Because hiring people means more production (or more service, or more of whatever the business in question does to make a profit), which means more profits…IF the expansion is successful. You can’t simply expand and expect the profits to come in, however, and there are a lot of unknowns: Will people be buying more of my products? Will taxes go up and thus impact those profits? What effect with the new health care reforms have on the bottom line? What will the economy and the stock markets be doing, and what effect will THAT have on my own bottom line? What new initiatives might Obama et al push through to ‘fix’ the various problems, and what effects will those have?
There is a lot of uncertainty about what’s going to happen in the next year or so, and businesses, big or small don’t know what will happen or what effects the situation will have on their bottom lines.
And if they want to open up a new restaurant? Do they simply spread their existing staffs thinner and thinner? That’s what expansion is…it’s not hiring more staff to sit around doing nothing, it’s building a NEW restaurant or a string of them, which entails…yep, hiring more people. Trouble is, if you don’t know if you can make more profit by building more restaurants, then you are going to be disinclined to build more restaurants until you are more certain they are going to make you money, because the title of your OP is correct…Business isn’t a make work project, it’s not about altruism, it’s about making a profit.

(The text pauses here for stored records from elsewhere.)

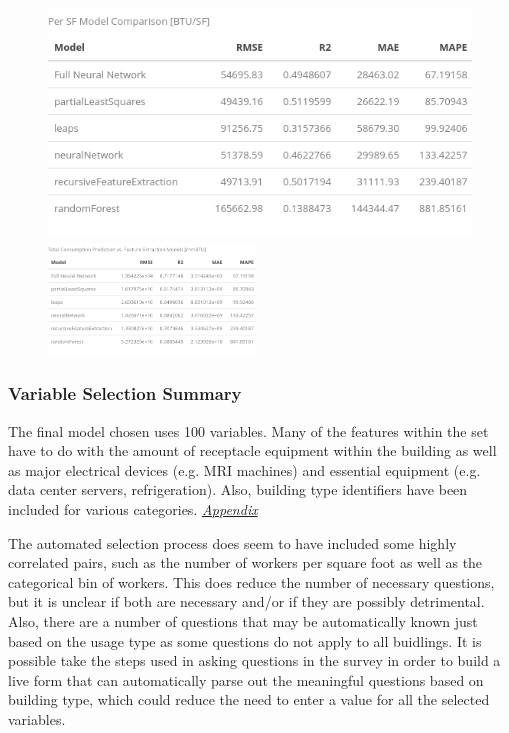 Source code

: \begin{figure}[h]
\centering
\includegraphics[width=.49\textwidth, height=0.25\textheight]{Images/electricity_psf_model_summary.png}
\includegraphics[width=0.49\textwidth, height=0.25\textheight]{Images/electricity_psf_model_summary_transformed.png}
\end{figure}


\subsubsection{Variable Selection Summary}
The final model chosen uses 100 variables.  Many of the features within the set have to do with the amount of receptacle equipment within the building as well as major electrical devices (e.g. MRI machines) and essential equipment (e.g. data center servers, refrigeration).  Also, building type identifiers have been included for various categories. \textit{\hyperref[appendix_nn:electricity:nn_full_variables]{Appendix}}

The automated selection process does seem to have included some highly correlated pairs, such as the number of workers per square foot as well as the categorical bin of workers.  This does reduce the number of necessary questions, but it is unclear if both are necessary and/or if they are possibly detrimental.  Also, there are a number of questions that may be automatically known just based on the usage type as some questions do not apply to all buidlings.  It is possible take the steps used in asking questions in the survey in order to build a live form that can automatically parse out the meaningful questions based on building type, which could reduce the need to enter a value for all the selected variables.

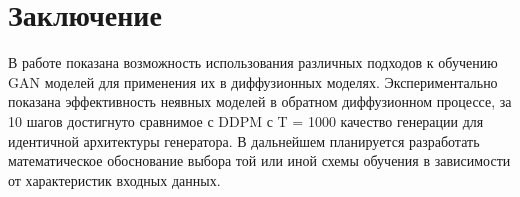 \documentclass{article}
\begin{document}
\section{Заключение}
В работе показана возможность использования различных подходов к обучению GAN моделей для применения их в диффузионных моделях. Экспериментально показана эффективность неявных моделей в обратном диффузионном процессе, за 10 шагов достигнуто сравнимое с DDPM с T = 1000 качество генерации для идентичной архитектуры генератора. В дальнейшем планируется разработать математическое обоснование выбора той или иной схемы обучения в зависимости от характеристик входных данных.



\end{document}
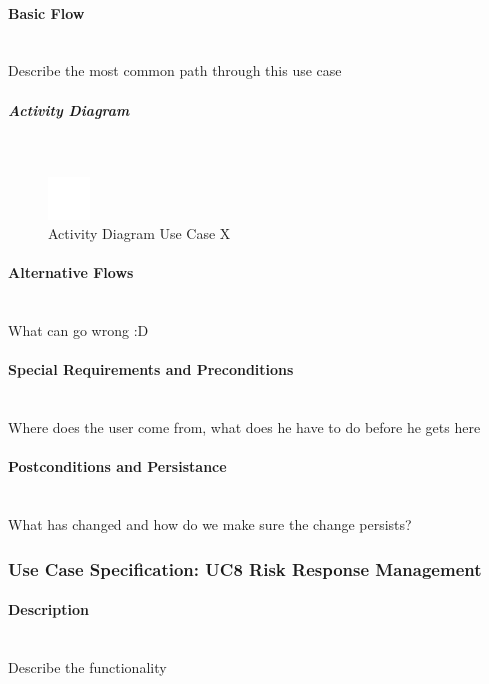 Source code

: \paragraph*{Basic Flow} \mbox{}\\

Describe the most common path through this use case

\subparagraph{Activity Diagram}\mbox{}\\
\begin{figure}[h]
	\centering
	\includegraphics[width=0.1\textwidth]{Content/Domain/placeholder.png}
	\caption{Activity Diagram Use Case X}
	\label{fig:label77}
\end{figure}

\paragraph*{Alternative Flows}\mbox{}\\
What can go wrong :D

\paragraph*{Special Requirements and Preconditions}\mbox{}\\
Where does the user come from, what does he have to do before he gets here

\paragraph*{Postconditions and Persistance}\mbox{}\\
What has changed and how do we make sure the change persists?

\newpage
\subsubsection{Use Case Specification: \ac{UC}8 Risk Response Management}
\label{sec:domainBbi}

\paragraph*{Description}\mbox{}\\
Describe the functionality

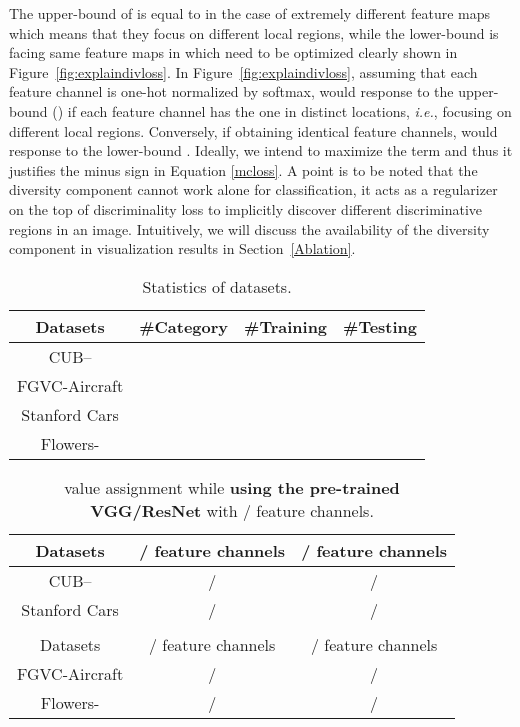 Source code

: \documentclass[journal]{IEEEtran}
\begin{document}
The upper-bound of  is equal to  in the case of  extremely different feature maps which means that they focus on different local regions, while the lower-bound is  facing  same feature maps in  which need to be optimized clearly shown in Figure~\ref{fig:explaindivloss}. In Figure~\ref{fig:explaindivloss}, assuming that each feature channel is one-hot normalized by softmax,   would response to the upper-bound  () if each feature channel has the one in distinct locations, \emph{i.e.},  focusing on different local regions. Conversely, if obtaining identical feature channels,  would response to the lower-bound . Ideally, we intend to maximize the  term and thus it justifies the minus sign in Equation \ref{mcloss}. A point is to be noted that the diversity component cannot work alone for classification, it acts as a regularizer on the top of discriminality loss to implicitly discover different discriminative regions in an image. Intuitively, we will discuss the availability of the diversity component in visualization results in Section~\ref{Ablation}. 








\begin{table}[!t]
  \centering
  \small
\caption{Statistics of datasets.}
    \begin{tabular}{|c|c|c|c|}
    \hline
    Datasets         & \#Category & \#Training & \#Testing \\
    \hline
    \hline
    CUB-- &       &      &\\
    FGVC-Aircraft    &       &      &\\
    Stanford Cars    &       &      &\\
    Flowers-    &       &      &\\
    \hline
    \end{tabular}\label{tab:datasets}\end{table}


\begin{table}[!t]
  \centering
  \small
\caption{ value assignment while \textbf{using the pre-trained VGG/ResNet} with / feature channels.}
    \begin{tabular}{|c|c|c|}
    \hline
    Datasets              &  / feature channels   &  / feature channels \\
    \hline
    \hline
    CUB--      &/                    &/ \\
    Stanford Cars         &/                    &/  \\
    \hline

    \multicolumn{1}{r}{}  & \multicolumn{1}{r}{}         & \multicolumn{1}{r}{} \\
    \hline 
    Datasets              &/  feature channels    & / feature channels \\
    \hline
    \hline
    FGVC-Aircraft         &/                     &/\\
    Flowers-         &/                    &/ \\
    \hline
    \end{tabular}\label{tab:featuremaps}\end{table}
\end{document}
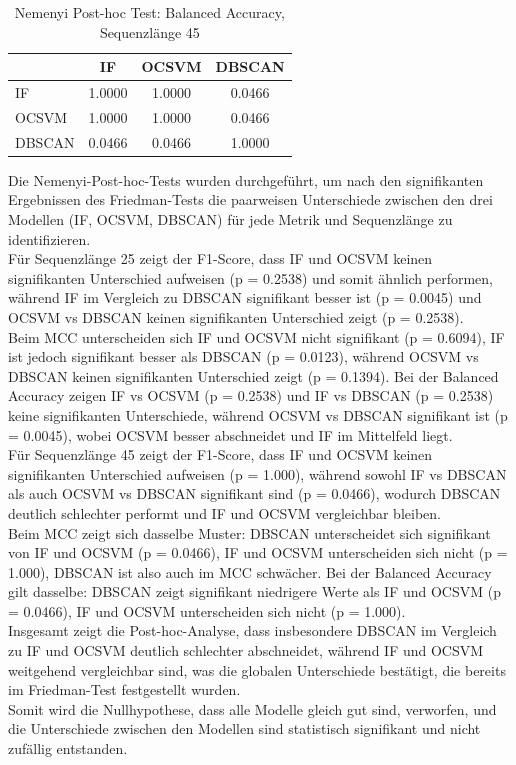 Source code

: \documentclass[a4paper,12pt]{article}
\begin{document}
	\begin{table}[H]
		\centering
		\caption{Nemenyi Post-hoc Test: Balanced Accuracy, Sequenzlänge 45}
		\begin{tabular}{lccc}
			\hline
			& IF & OCSVM & DBSCAN \\
			\hline
			IF      & 1.0000 & 1.0000 & 0.0466 \\
			OCSVM   & 1.0000 & 1.0000 & 0.0466 \\
			DBSCAN  & 0.0466 & 0.0466 & 1.0000 \\
			\hline
		\end{tabular}
	\end{table}
	Die Nemenyi-Post-hoc-Tests wurden durchgeführt, um nach den signifikanten Ergebnissen des Friedman-Tests die paarweisen Unterschiede zwischen den drei Modellen (IF, OCSVM, DBSCAN) für jede Metrik und Sequenzlänge zu identifizieren.
	\\[0.5em]
	Für Sequenzlänge 25 zeigt der F1-Score, dass IF und OCSVM keinen signifikanten Unterschied aufweisen (p = 0.2538) und somit ähnlich performen, während IF im Vergleich zu DBSCAN signifikant besser ist (p = 0.0045) und OCSVM vs DBSCAN keinen signifikanten Unterschied zeigt (p = 0.2538). 
	\\[0.5em]
	Beim MCC unterscheiden sich IF und OCSVM nicht signifikant (p = 0.6094), IF ist jedoch signifikant besser als DBSCAN (p = 0.0123), während OCSVM vs DBSCAN keinen signifikanten Unterschied zeigt (p = 0.1394). Bei der Balanced Accuracy zeigen IF vs OCSVM (p = 0.2538) und IF vs DBSCAN (p = 0.2538) keine signifikanten Unterschiede, während OCSVM vs DBSCAN signifikant ist (p = 0.0045), wobei OCSVM besser abschneidet und IF im Mittelfeld liegt.
	\\[0.5em]
	Für Sequenzlänge 45 zeigt der F1-Score, dass IF und OCSVM keinen signifikanten Unterschied aufweisen (p = 1.000), während sowohl IF vs DBSCAN als auch OCSVM vs DBSCAN signifikant sind (p = 0.0466), wodurch DBSCAN deutlich schlechter performt und IF und OCSVM vergleichbar bleiben. 
	\\[0.5em]
	Beim MCC zeigt sich dasselbe Muster: DBSCAN unterscheidet sich signifikant von IF und OCSVM (p = 0.0466), IF und OCSVM unterscheiden sich nicht (p = 1.000), DBSCAN ist also auch im MCC schwächer. Bei der Balanced Accuracy gilt dasselbe: DBSCAN zeigt signifikant niedrigere Werte als IF und OCSVM (p = 0.0466), IF und OCSVM unterscheiden sich nicht (p = 1.000). 
	\\[0.5em]
	Insgesamt zeigt die Post-hoc-Analyse, dass insbesondere DBSCAN im Vergleich zu IF und OCSVM deutlich schlechter abschneidet, während IF und OCSVM weitgehend vergleichbar sind, was die globalen Unterschiede bestätigt, die bereits im Friedman-Test festgestellt wurden.
	\\[0.5em]
	Somit wird die Nullhypothese, dass alle Modelle gleich gut sind, verworfen, und die Unterschiede zwischen den Modellen sind statistisch signifikant und nicht zufällig entstanden.
	
\end{document}
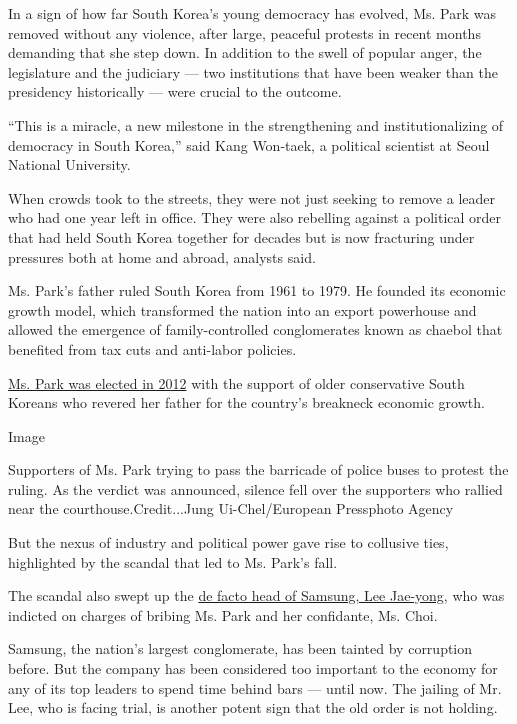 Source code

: In a sign of how far South Korea's young democracy has evolved, Ms. Park
was removed without any violence, after large, peaceful protests in
recent months demanding that she step down. In addition to the swell of
popular anger, the legislature and the judiciary --- two institutions
that have been weaker than the presidency historically --- were crucial
to the outcome.

``This is a miracle, a new milestone in the strengthening and
institutionalizing of democracy in South Korea,'' said Kang Won-taek, a
political scientist at Seoul National University.

When crowds took to the streets, they were not just seeking to remove a
leader who had one year left in office. They were also rebelling against
a political order that had held South Korea together for decades but is
now fracturing under pressures both at home and abroad, analysts said.

Ms. Park's father ruled South Korea from 1961 to 1979. He founded its
economic growth model, which transformed the nation into an export
powerhouse and allowed the emergence of family-controlled conglomerates
known as chaebol that benefited from tax cuts and anti-labor policies.

\href{http://www.nytimes3xbfgragh.onion/2012/12/20/world/asia/south-koreans-vote-in-closely-fought-presidential-race.html}{Ms.
Park was elected in 2012} with the support of older conservative South
Koreans who revered her father for the country's breakneck economic
growth.

Image

Supporters of Ms. Park trying to pass the barricade of police buses to
protest the ruling. As the verdict was announced, silence fell over the
supporters who rallied near the courthouse.Credit...Jung
Ui-Chel/European Pressphoto Agency

But the nexus of industry and political power gave rise to collusive
ties, highlighted by the scandal that led to Ms. Park's fall.

The scandal also swept up the
\href{https://www.nytimes3xbfgragh.onion/2017/03/09/business/jay-y-lee-samsung-trial.html}{de
facto head of Samsung, Lee Jae-yong}, who was indicted on charges of
bribing Ms. Park and her confidante, Ms. Choi.

Samsung, the nation's largest conglomerate, has been tainted by
corruption before. But the company has been considered too important to
the economy for any of its top leaders to spend time behind bars ---
until now. The jailing of Mr. Lee, who is facing trial, is another
potent sign that the old order is not holding.


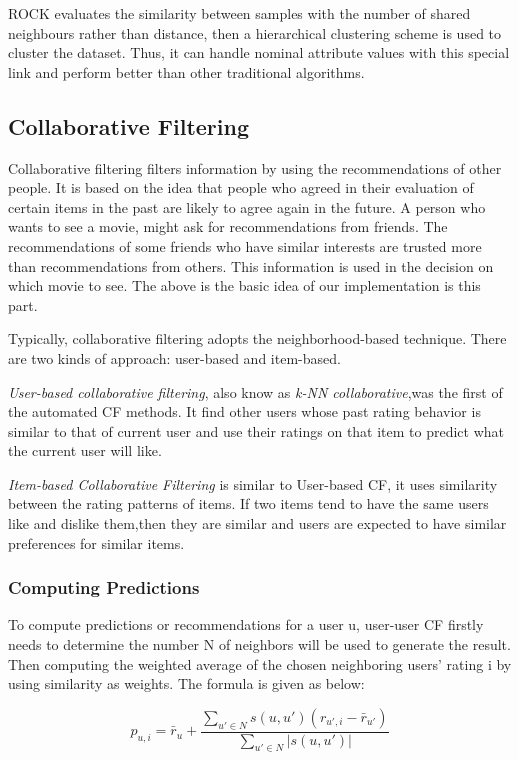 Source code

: \documentclass[conference]{IEEEtran}
\begin{document}
ROCK evaluates the similarity between samples with the number of shared neighbours rather than distance, then a hierarchical clustering scheme is used to cluster the dataset. Thus, it can handle nominal attribute values with this special link and perform better than other traditional algorithms.

\subsection{Collaborative Filtering}

Collaborative filtering filters information by using the recommendations of other people. It is based on the idea that people who agreed in their evaluation of certain items in the past are likely to agree again in the future. A person who wants to see a movie, might ask for recommendations from friends. The recommendations of some friends who have similar interests are trusted more than recommendations from others. This information is used in the decision on which movie to see. The above is the basic idea of our implementation is this part.

Typically, collaborative filtering adopts the neighborhood-based technique. There are two kinds of approach: user-based and item-based.

\textit{User-based collaborative filtering}, also know as \textit{k-NN collaborative},was the first of the automated CF methods. It find other users whose past rating behavior is similar to that of current user and
use their ratings on that item to predict what the current user will like. 

\textit{Item-based Collaborative Filtering} is similar to User-based CF, it uses similarity between the rating patterns of items. If two items tend to have the same users like and dislike them,then they are similar and users are expected to have similar preferences for similar items.
\subsubsection{Computing Predictions}
To compute predictions or recommendations for a user u, user-user CF firstly needs to determine the number N of neighbors will be used to generate the result. Then computing the weighted average of the chosen neighboring users' rating i by using similarity as weights. The formula is given as below:

\begin{equation}
p_{u,i} ={\bar r_{u}}  + \frac
{\sum\nolimits_{u' \in N} s(u,u')(r_{u',i} - {\bar r_{u'}})} 
{\sum\nolimits_{u' \in N} |s(u,u')|}
\end{equation}
\end{document}
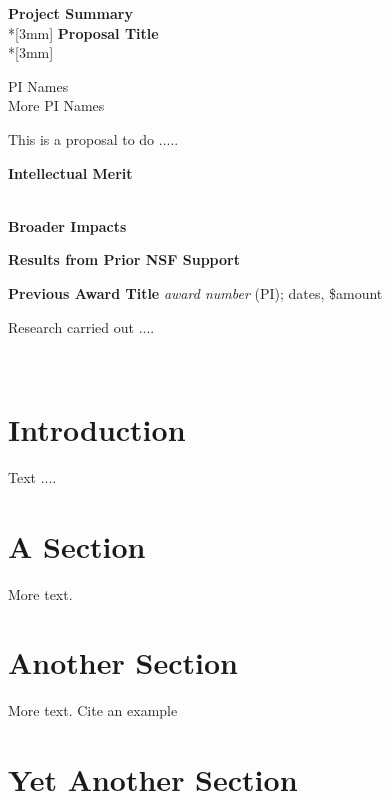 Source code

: \documentclass{proposal}
\begin{document}
\begin{center}
{\Large{\bf Project Summary}}\\*[3mm]
{\bf Proposal Title} \\*[3mm]

PI Names \\
More PI Names

\end{center}


This is a  proposal to do .....



\noindent
{\bf Intellectual Merit}

\ \\

\noindent
{\bf Broader Impacts}

\renewcommand{\thepage} {B--\arabic{page}}

\newpage


\renewcommand{\thepage} {D--\arabic{page}}

\newpage

\centerline{\bf Results from Prior NSF Support}

\noindent
{\bf Previous Award Title}
{\it award number} (PI); dates, \$amount

Research carried out ....

\ \\


\section{Introduction}

Text ....

\section{A Section}

More text.

\section{Another Section}

More text.  Cite an example \cite[]{sample_ref}

\section{Yet Another Section}
\end{document}

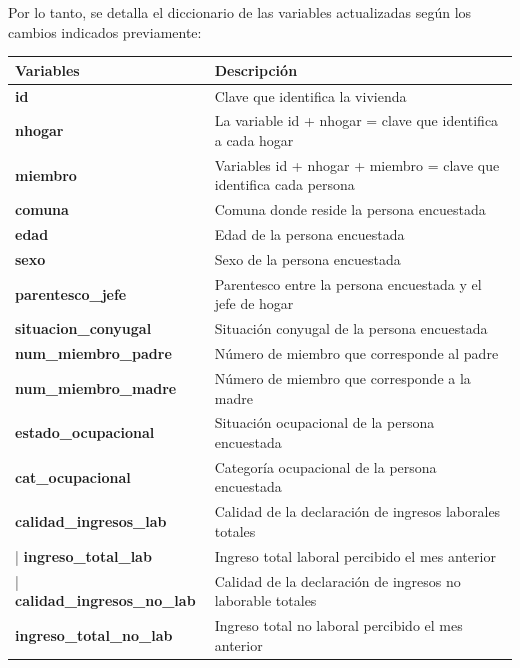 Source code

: \documentclass[a4paper]{article}
\begin{document}
    Por lo tanto, se detalla el diccionario de las variables actualizadas según los cambios indicados previamente:
    \begin{table}[H]
    \begin{tabular}{ll}
        \toprule
        \textbf{Variables}                     & \textbf{Descripción} \\ \midrule
        \textbf{id}                            & Clave que identifica la vivienda \\                            
        \textbf{nhogar}                        & La variable id + nhogar = clave que identifica a cada hogar \\ 
        \textbf{miembro}                       & Variables id + nhogar + miembro = clave que identifica  cada persona \\ 
        \textbf{comuna}                        & Comuna donde reside la persona encuestada \\ 
        \textbf{edad}                          & Edad de la persona encuestada \\             
        \textbf{sexo}                          & Sexo de la persona encuestada \\             
        \textbf{parentesco\_jefe}              & Parentesco entre la persona encuestada y el jefe de hogar \\ 
        \textbf{situacion\_conyugal}           & Situación conyugal de la persona encuestada \\               
        \textbf{num\_miembro\_padre}           & Número de miembro que corresponde al padre \\                
        \textbf{num\_miembro\_madre}           & Número de miembro que corresponde a la madre \\   
        \textbf{estado\_ocupacional}           & Situación ocupacional de la persona encuestada \\ 
        \textbf{cat\_ocupacional}              & Categoría ocupacional de la persona encuestada \\ 
        \textbf{calidad\_ingresos\_lab}        & Calidad de la declaración de ingresos laborales totales \\ |
        \textbf{ingreso\_total\_lab}           & Ingreso total laboral percibido el mes anterior \\         |
        \textbf{calidad\_ingresos\_no\_lab}    & Calidad de la declaración de ingresos no laborable totales \\
        \textbf{ingreso\_total\_no\_lab}       & Ingreso total no laboral percibido el mes anterior \\ 

\end{tabular}
\end{table}
\end{document}
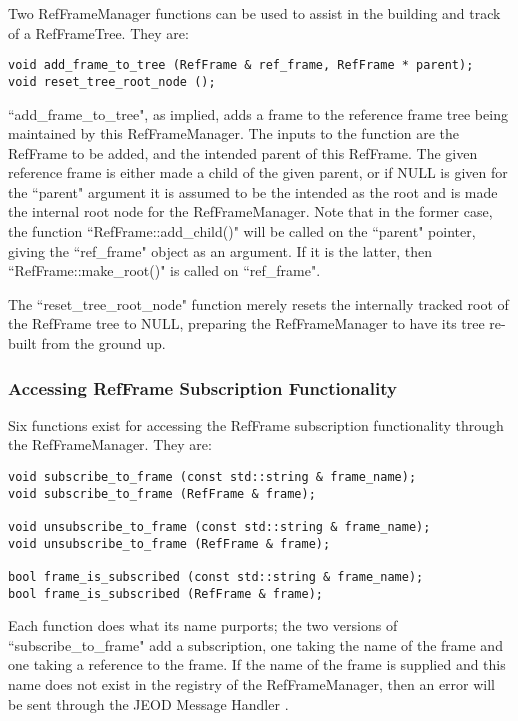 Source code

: Two RefFrameManager functions can be used to assist in
the building and track of a RefFrameTree. They are:

\begin{verbatim}
void add_frame_to_tree (RefFrame & ref_frame, RefFrame * parent);
void reset_tree_root_node ();
\end{verbatim}

``add\_frame\_to\_tree", as implied, adds a frame to the reference
frame tree being maintained by this RefFrameManager. The inputs to
the function are the RefFrame to be added, and the intended parent
of this RefFrame. The given reference frame is either made
a child of the given parent, or if NULL is given
for the ``parent" argument it is assumed to be the
intended as the root and is made the internal
root node for the RefFrameManager. Note that in the former case,
the function ``RefFrame::add\_child()" will be called on the ``parent"
pointer, giving the ``ref\_frame" object as an argument. If
it is the latter, then ``RefFrame::make\_root()" is called on
``ref\_frame".

The ``reset\_tree\_root\_node" function merely resets the internally
tracked root of the RefFrame tree to NULL, preparing the RefFrameManager
to have its tree re-built from the ground up.

\subsubsection{Accessing RefFrame Subscription Functionality}

Six functions exist for accessing the RefFrame subscription
functionality through the RefFrameManager. They are:

\begin{verbatim}
void subscribe_to_frame (const std::string & frame_name);
void subscribe_to_frame (RefFrame & frame);

void unsubscribe_to_frame (const std::string & frame_name);
void unsubscribe_to_frame (RefFrame & frame);

bool frame_is_subscribed (const std::string & frame_name);
bool frame_is_subscribed (RefFrame & frame);
\end{verbatim}

Each function does what its name purports; the two versions of
``subscribe\_to\_frame" add a subscription, one taking
the name of the frame and one taking a reference to the frame.
If the name of the frame is supplied and this name does not
exist in the registry of the RefFrameManager, then an error
will be sent through the JEOD Message Handler \cite{dynenv:MESSAGE}.

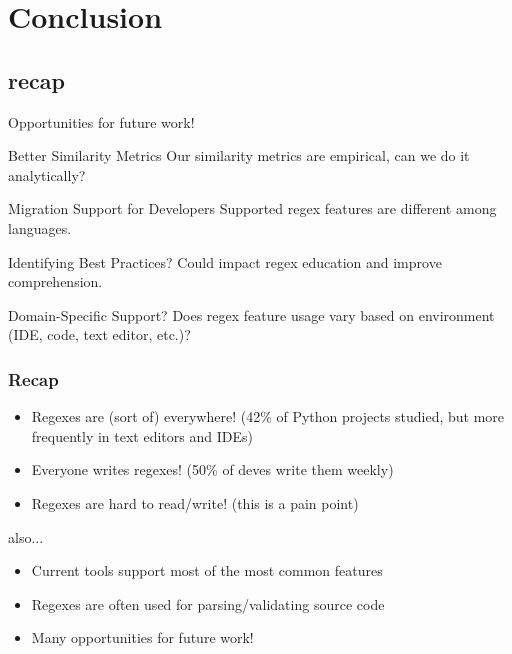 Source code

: \section{Conclusion}
\subsection{recap}


\begin{frame}{Opportunities for future work!}

\begin{block}{Better Similarity Metrics}
Our similarity metrics are empirical, can we do it analytically?
\end{block}



\begin{block}{Migration Support for Developers}
Supported regex features are different among languages.
\end{block}


\begin{block}{Identifying Best Practices?}
Could impact regex education and improve comprehension. 
\end{block}


\begin{block}{Domain-Specific Support?}
Does regex feature usage vary based on environment (IDE, code, text editor, etc.)?
\end{block}



\end{frame}

\begin{frame}
\frametitle{Recap}

\begin{itemize}
\item Regexes are (sort of) everywhere! (42\% of Python projects studied, but more frequently in text editors and IDEs)
\item<2-> Everyone writes regexes! (50\% of  deves write them weekly)
\item<3-> Regexes are hard to read/write! (this is a pain point)
\end{itemize}

also...

\begin{itemize}
\item Current tools support most of the most common features
\item Regexes are often used for parsing/validating source code 
\item Many opportunities for future work!
\end{itemize}


\end{frame}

I’ll give a for-instance: For some time now there has been an iHop under construction in one of the towns near where I work. It’s been under construction for something like 8 months now. For many of those months it was just sitting there not getting built. Why? Most likely because of the uncertainty in opening the thing. The closest iHop is maybe 20 miles away, and I’ve noticed that business had fallen off…where you used to have to wait a minimum of an hour to get in on the weekend, now you can pretty much go right in. That’s probably a bad thing, even though I have never worked in the restaurant business. However, I’ve noticed in the last month or so business has picked back up (no idea why it fell off or why it’s better now)…and I also noticed that construction has resumed on the new one and it’s almost done now.
No…at this point many businesses are not expanding, and instead they are going into recession mode…they aren’t building new production, they aren’t buying new networks or putting in new infrastructure, and they aren’t hiring a lot of new people. They can do this for a time by small increases in productivity (generally by making the folks still working there do the work of all the folks laid off, but streamlining their business practices, etc), but that means their businesses aren’t going to be expanding…they are going to be standing still. Like I said, they can do this for a while, but eventually it will kill them, since their competitors might expand and thus capture some of their market share. Also, by making people do the more work for the same money, they build up resentment, and when/if the economy DOES turn around those folks will be free to go work for one of their less stupid competitors, which means they lose all that corporate knowledge and have to rebuild their staffs.